Joseph covariance formula adaptation to Square-Root Sigma-Point Kalman filters

The development of a reliable Sense And Avoid (SAA) system is one of the limiting aspects for the integration into civil airspace of unmanned aerial vehicles, for which the market demand is becoming viral in many fields. To overcome these limitations, it is required that the SAA system perform equally or even better than the human eye. This can be achieved integrating information from different sensors using data fusion algorithms, like Bayesian estimators or neural network techniques.

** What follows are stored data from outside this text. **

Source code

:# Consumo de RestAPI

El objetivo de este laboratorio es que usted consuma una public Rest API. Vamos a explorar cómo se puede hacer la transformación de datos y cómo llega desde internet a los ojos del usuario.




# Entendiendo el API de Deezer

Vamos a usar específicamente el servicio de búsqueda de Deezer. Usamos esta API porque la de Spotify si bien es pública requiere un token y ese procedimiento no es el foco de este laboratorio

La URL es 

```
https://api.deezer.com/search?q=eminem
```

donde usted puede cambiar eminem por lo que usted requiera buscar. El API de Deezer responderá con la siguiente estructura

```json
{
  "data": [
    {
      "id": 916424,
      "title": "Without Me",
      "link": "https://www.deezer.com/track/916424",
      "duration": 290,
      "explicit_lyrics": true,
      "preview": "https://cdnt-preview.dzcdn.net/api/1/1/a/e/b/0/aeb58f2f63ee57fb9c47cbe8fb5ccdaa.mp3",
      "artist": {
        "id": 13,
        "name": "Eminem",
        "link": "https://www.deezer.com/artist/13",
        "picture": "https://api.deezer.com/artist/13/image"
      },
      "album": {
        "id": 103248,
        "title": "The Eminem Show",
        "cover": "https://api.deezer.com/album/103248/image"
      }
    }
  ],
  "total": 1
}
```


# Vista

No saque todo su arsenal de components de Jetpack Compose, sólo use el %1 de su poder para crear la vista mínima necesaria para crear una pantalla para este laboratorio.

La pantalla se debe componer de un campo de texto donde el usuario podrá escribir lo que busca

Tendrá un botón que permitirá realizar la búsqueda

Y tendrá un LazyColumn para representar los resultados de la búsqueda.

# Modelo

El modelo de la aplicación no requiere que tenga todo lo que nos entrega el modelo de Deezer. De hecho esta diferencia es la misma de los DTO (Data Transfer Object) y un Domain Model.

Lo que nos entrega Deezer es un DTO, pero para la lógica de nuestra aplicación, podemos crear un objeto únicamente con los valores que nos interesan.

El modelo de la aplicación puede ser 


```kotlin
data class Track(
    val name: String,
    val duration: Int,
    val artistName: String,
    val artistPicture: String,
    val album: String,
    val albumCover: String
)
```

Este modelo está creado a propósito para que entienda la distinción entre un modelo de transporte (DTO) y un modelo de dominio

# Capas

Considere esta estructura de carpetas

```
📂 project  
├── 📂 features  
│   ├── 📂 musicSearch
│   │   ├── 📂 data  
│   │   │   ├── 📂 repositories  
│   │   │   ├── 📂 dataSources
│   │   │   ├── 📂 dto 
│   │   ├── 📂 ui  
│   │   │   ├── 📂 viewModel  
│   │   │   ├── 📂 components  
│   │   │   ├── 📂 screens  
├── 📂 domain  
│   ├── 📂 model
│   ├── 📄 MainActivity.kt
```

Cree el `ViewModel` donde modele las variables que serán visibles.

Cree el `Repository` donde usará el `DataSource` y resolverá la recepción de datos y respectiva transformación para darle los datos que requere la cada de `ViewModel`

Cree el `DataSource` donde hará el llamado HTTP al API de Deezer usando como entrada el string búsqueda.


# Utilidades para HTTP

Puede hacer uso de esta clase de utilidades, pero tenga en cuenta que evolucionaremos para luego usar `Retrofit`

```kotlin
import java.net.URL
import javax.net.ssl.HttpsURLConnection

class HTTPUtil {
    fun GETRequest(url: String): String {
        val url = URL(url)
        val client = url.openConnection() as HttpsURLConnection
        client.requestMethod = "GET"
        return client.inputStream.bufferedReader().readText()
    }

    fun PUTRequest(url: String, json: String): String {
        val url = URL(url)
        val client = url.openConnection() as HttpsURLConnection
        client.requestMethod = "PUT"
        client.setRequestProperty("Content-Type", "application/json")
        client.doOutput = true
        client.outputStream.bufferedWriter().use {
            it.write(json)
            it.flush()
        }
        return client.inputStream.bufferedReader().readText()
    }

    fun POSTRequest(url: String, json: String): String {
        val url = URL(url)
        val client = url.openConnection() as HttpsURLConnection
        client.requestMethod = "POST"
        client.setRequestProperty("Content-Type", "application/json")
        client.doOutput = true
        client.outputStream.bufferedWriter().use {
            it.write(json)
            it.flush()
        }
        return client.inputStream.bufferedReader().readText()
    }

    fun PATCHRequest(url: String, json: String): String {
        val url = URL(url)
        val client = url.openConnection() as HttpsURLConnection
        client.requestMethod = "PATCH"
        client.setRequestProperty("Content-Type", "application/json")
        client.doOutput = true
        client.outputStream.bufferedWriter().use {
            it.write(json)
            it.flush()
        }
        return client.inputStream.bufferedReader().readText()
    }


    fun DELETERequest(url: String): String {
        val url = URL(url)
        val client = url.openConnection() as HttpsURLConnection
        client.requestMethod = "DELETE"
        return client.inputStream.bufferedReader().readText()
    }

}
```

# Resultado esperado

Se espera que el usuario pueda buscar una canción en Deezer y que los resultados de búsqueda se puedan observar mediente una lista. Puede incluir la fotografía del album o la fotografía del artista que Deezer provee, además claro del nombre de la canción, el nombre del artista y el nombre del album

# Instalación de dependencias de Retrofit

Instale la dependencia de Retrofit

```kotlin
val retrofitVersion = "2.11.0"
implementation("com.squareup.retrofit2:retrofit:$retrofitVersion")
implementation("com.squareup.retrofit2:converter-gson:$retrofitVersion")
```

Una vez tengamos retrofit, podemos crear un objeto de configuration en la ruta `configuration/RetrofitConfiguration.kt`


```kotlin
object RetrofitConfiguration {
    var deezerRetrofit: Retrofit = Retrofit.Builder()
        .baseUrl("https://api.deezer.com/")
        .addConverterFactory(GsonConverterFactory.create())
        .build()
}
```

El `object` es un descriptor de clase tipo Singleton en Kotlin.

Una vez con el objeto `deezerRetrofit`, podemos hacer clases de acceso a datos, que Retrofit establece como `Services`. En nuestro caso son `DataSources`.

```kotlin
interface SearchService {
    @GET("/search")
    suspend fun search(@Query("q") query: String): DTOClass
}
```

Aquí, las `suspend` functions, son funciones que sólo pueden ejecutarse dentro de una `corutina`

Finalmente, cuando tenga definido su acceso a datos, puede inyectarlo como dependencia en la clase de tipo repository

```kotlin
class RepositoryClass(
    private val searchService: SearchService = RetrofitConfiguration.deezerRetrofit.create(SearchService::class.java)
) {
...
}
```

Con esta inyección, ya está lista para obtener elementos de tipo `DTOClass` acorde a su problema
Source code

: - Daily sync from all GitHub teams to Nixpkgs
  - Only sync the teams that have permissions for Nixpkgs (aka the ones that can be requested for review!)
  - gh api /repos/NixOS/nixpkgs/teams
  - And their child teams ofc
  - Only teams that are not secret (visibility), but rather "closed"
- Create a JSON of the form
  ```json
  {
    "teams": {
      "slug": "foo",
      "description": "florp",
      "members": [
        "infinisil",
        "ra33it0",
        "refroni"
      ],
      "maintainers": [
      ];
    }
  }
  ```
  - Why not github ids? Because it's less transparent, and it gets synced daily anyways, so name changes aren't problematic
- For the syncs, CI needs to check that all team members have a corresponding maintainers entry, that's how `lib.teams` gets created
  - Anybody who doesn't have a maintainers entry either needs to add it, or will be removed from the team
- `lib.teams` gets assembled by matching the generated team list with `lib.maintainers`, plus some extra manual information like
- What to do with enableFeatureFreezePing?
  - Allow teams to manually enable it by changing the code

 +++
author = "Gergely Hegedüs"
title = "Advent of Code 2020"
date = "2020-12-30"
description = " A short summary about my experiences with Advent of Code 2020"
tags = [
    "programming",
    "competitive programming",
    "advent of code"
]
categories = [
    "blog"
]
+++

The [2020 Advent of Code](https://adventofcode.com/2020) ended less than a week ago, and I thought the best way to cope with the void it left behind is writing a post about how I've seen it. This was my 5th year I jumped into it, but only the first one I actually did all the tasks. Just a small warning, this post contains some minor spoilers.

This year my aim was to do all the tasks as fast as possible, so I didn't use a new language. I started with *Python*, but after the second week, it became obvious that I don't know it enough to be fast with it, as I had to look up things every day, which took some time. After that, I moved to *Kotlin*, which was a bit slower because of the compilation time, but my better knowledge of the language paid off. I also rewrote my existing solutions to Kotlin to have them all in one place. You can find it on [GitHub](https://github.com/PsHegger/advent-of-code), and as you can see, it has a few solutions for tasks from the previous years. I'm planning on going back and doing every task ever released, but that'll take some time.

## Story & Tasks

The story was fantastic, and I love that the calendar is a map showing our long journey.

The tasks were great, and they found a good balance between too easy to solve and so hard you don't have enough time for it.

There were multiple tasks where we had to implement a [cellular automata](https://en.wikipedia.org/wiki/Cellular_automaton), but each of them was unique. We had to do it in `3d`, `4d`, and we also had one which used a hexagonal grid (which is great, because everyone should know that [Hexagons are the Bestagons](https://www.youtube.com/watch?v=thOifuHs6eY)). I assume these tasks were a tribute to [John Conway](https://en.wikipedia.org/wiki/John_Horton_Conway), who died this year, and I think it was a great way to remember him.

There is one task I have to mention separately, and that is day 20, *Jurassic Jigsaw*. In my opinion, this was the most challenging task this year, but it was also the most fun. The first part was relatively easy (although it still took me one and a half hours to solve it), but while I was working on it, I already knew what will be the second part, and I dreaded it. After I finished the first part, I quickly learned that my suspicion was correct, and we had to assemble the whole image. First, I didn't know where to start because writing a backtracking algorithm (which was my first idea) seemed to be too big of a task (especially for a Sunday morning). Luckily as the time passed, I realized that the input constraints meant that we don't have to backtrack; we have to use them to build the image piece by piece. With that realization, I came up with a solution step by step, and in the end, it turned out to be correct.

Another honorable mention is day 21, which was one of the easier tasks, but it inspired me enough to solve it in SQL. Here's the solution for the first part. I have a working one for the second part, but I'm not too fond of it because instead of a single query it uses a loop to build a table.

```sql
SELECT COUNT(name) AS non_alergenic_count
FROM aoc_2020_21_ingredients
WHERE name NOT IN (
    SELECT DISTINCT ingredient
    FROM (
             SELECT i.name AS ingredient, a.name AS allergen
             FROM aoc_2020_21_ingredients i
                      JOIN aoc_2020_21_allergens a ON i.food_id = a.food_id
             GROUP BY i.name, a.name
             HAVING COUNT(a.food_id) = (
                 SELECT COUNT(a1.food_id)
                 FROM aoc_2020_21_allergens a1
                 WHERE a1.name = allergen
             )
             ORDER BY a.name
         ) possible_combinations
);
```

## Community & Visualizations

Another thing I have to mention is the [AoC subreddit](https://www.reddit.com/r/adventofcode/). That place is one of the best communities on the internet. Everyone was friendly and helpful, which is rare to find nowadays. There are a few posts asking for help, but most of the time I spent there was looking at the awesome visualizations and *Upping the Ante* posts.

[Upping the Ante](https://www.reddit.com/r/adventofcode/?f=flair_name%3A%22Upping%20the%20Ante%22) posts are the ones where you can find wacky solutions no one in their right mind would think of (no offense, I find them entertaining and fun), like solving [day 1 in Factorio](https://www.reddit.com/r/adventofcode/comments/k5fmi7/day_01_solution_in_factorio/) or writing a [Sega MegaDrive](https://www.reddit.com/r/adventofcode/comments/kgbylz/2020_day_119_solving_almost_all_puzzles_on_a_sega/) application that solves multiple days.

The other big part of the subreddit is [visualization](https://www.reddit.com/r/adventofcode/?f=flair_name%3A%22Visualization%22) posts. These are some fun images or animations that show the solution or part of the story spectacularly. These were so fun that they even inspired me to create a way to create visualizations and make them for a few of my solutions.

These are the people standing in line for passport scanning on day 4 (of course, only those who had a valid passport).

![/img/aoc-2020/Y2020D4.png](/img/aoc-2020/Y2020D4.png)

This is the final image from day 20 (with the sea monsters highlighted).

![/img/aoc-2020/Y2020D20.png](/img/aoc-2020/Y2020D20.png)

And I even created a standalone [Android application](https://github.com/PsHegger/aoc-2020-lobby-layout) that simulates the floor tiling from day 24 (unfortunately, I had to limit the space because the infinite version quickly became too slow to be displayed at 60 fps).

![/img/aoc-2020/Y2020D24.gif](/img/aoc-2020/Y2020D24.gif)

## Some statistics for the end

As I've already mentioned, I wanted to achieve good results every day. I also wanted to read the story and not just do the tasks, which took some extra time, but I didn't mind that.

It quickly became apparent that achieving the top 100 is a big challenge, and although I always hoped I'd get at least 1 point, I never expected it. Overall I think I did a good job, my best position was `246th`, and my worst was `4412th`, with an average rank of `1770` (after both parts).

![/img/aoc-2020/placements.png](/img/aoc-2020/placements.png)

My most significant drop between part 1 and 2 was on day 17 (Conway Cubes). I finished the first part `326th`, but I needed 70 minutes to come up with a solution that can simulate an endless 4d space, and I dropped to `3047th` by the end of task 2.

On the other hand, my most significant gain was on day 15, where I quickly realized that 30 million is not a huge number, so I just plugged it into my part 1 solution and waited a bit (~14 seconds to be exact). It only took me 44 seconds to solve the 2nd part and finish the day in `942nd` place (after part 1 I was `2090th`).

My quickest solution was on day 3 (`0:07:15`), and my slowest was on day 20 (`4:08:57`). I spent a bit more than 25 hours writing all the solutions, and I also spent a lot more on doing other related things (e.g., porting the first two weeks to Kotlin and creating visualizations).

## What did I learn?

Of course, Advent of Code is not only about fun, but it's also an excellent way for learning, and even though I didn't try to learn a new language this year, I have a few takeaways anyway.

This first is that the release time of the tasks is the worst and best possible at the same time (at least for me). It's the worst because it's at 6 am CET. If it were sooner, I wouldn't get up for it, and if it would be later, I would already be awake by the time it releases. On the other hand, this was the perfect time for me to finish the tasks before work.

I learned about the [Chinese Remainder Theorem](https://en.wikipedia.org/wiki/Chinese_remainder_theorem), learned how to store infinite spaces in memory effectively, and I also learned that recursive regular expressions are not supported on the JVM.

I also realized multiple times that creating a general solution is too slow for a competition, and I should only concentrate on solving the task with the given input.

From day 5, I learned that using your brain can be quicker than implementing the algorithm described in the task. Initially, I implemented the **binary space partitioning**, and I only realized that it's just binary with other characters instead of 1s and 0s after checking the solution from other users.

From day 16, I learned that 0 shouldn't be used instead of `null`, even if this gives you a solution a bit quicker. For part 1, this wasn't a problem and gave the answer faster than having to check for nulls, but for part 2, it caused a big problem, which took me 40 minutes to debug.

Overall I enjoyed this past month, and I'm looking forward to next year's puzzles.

SAA system degradation could arise from both single sensor shortcomings and bad numerical behaviours, injected by the specific fusion algorithm, such as real machine roundoff errors or divergences introduced by approximating strongly nonlinear functions. An alternative formulation of the Square-Root unscented Kalman filter (SRUKF) based on the Joseph form of the state covariance update step, is used in order to avoid numerical instabilities induced by ill-conditioned matrix problems. The novelty of this technique lies in the exploitation of the Sigma-Point Kalman filters, which ensure a higher-order accuracy in the nonlinear inference problem solving, and in the application of the Joseph update equation, which improves numerical robustness. Moreover, this approach prevents the algorithm from failing, avoiding the downdating process of the Cholesky factor when the SRUKF is used and to take advantage by the higher numerical stability assured by a lower matrix condition number.